- [To do]
Look through the lines below for the word "figures", and copy every line that has it.

- [The input]
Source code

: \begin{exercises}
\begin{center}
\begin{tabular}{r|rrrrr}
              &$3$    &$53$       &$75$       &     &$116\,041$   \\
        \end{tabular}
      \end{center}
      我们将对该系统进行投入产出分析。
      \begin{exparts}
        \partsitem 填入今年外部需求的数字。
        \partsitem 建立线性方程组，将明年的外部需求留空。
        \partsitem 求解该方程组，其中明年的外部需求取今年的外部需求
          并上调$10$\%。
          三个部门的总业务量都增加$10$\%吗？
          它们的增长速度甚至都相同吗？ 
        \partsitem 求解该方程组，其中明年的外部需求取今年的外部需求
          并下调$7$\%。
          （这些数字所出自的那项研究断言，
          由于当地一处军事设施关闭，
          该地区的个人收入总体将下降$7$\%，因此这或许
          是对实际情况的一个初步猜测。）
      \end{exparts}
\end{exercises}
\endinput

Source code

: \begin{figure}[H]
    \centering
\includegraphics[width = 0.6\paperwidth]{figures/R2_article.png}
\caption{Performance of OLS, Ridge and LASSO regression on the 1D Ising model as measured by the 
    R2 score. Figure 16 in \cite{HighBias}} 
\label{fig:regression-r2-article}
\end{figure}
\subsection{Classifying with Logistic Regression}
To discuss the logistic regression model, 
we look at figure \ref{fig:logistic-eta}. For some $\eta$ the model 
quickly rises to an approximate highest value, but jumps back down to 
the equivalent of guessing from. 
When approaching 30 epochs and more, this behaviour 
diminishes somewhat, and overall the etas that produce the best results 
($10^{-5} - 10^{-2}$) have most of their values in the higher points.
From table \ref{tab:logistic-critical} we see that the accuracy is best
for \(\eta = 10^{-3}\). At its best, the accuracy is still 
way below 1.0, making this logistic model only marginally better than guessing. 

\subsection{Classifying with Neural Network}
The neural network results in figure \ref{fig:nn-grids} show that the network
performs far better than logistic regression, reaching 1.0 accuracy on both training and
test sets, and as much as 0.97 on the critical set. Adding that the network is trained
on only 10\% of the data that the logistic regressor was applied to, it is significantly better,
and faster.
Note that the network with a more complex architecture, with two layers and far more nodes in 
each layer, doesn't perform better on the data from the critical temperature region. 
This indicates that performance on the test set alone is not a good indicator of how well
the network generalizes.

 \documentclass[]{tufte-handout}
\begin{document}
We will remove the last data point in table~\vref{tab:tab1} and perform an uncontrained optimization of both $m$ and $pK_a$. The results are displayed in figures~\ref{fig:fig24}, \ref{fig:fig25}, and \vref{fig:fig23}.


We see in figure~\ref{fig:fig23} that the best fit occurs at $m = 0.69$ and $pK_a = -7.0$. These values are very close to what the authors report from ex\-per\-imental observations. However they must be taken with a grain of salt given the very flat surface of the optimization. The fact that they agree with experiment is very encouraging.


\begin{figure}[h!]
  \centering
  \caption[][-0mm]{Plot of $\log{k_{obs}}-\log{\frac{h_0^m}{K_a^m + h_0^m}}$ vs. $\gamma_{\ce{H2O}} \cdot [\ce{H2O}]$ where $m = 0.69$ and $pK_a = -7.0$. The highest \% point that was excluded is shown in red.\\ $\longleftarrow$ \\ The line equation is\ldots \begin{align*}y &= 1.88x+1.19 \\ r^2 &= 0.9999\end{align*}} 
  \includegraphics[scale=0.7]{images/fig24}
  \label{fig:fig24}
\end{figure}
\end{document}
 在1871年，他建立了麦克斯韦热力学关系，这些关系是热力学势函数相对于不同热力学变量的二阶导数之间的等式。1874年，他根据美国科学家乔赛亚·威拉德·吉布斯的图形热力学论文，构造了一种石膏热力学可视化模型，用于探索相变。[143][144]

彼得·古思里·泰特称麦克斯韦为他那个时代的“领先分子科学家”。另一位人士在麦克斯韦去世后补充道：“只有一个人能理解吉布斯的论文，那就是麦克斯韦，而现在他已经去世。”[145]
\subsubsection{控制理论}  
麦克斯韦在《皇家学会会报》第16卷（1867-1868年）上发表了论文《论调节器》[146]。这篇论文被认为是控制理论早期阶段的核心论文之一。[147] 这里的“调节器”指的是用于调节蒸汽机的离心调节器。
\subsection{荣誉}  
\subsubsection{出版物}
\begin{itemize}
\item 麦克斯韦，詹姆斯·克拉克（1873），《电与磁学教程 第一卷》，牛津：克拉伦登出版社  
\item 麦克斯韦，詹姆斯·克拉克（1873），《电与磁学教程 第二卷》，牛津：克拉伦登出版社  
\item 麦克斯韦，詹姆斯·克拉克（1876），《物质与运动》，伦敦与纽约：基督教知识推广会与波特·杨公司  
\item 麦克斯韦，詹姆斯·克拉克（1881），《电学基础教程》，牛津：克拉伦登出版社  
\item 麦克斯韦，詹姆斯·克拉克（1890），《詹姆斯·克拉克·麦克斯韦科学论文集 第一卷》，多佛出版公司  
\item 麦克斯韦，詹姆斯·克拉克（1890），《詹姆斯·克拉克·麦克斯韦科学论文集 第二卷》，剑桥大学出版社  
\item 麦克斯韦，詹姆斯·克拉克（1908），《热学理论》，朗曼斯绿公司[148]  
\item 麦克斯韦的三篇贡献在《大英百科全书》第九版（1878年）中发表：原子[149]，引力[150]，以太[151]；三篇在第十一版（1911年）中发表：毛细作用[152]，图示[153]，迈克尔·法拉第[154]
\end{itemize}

- [Solved problem]
\includegraphics[width = 0.6\paperwidth]{figures/R2_article.png}
We will remove the last data point in table~\vref{tab:tab1} and perform an uncontrained optimization of both $m$ and $pK_a$. The results are displayed in figures~\ref{fig:fig24}, \ref{fig:fig25}, and \vref{fig:fig23}.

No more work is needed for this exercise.